Is the real estate bubble growing in the US?
Housing prices have risen on a monthly basis since 2012, but there is now concern that the rate of increase may have become unsustainable.
House prices in the United States rose by 6.6% in October, when compared to the same month in 2021. This marked a full decade of year-on-year increases to the median house price, a staggering run of growth pushed further by covid-19.
During the pandemic a variety of economic factors conspired to push house prices in the US to historic levels. As interest rates fell rapidly it made mortgages more affordable, pushing prospective buyers to make a purchase quickly, while the low rates were available.
This surge of demand was further fuelled by the belief that buyers needed to act swiftly to take advantage of the temporary lull in interest rates. Economist Enrique Martinez-García published a report recently which found that buyers exhibited a “fear of missing out” mentality that may have created a “bubble” in the housing market.
However now that interest rates have risen significantly, the price of mortgages has shot up too and buyers are becoming a lot less motivated. Although the price of homes sold has continued to rise, the frequency of those sales has fallen dramatically.
A report from the National Association of Realtors found that sales of existing homes were down 28.4% in October from a year ago, and down 5.9% from September. So is this just a temporary consequence of poor economic trends or a long-term adjustment to a housing market bubble?
Is there a real estate bubble?
A ‘bubble’ is a term used to describe a market that has seen a run-up in prices, fuelled by demand and speculation, to an unsustainable level. Once those who are speculating on continued price rises start to believe that the increase may not continue, it can spark a selling spiral that sees the price collapse.

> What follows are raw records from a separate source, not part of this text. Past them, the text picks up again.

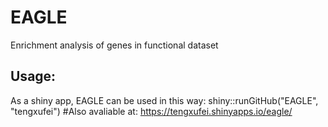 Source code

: # EAGLE
Enrichment analysis of genes in functional dataset

## Usage:
As a shiny app, EAGLE can be used in this way:
shiny::runGitHub("EAGLE", "tengxufei")
#Also avaliable at: https://tengxufei.shinyapps.io/eagle/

There was a major housing market bubble in the 2000s which stemmed from an influx of fresh cash into the housing market. This money, combined with favourable lending conditions, inflated prices to a point where they became unsustainable and the bubble burst.
But are we there again? A report authored by Martinez-Garcia for the Dellas Federal Reserve found that price rises in recent months were even greater that were recorded in the build-up to the housing market crash of 2008.
He wrote that the “unprecedented pandemic boom” posed a risk for the US economy and the housing market more specifically, and that there remains “the possibility of a sharp price correction leading to an economic contraction”. However he added that a ‘bubble burst’ moment is far from inevitable and can be avoided with smart monetary policy in the US.
Given the fluctuating economic trends of the past two years, the housing market has endured a lot of uncertainty. As we return to a state of normality it is likely that there will be some degree of readjustment in housing prices. However at this stage, the prospect of a full-scale bubble burst does not appear imminent.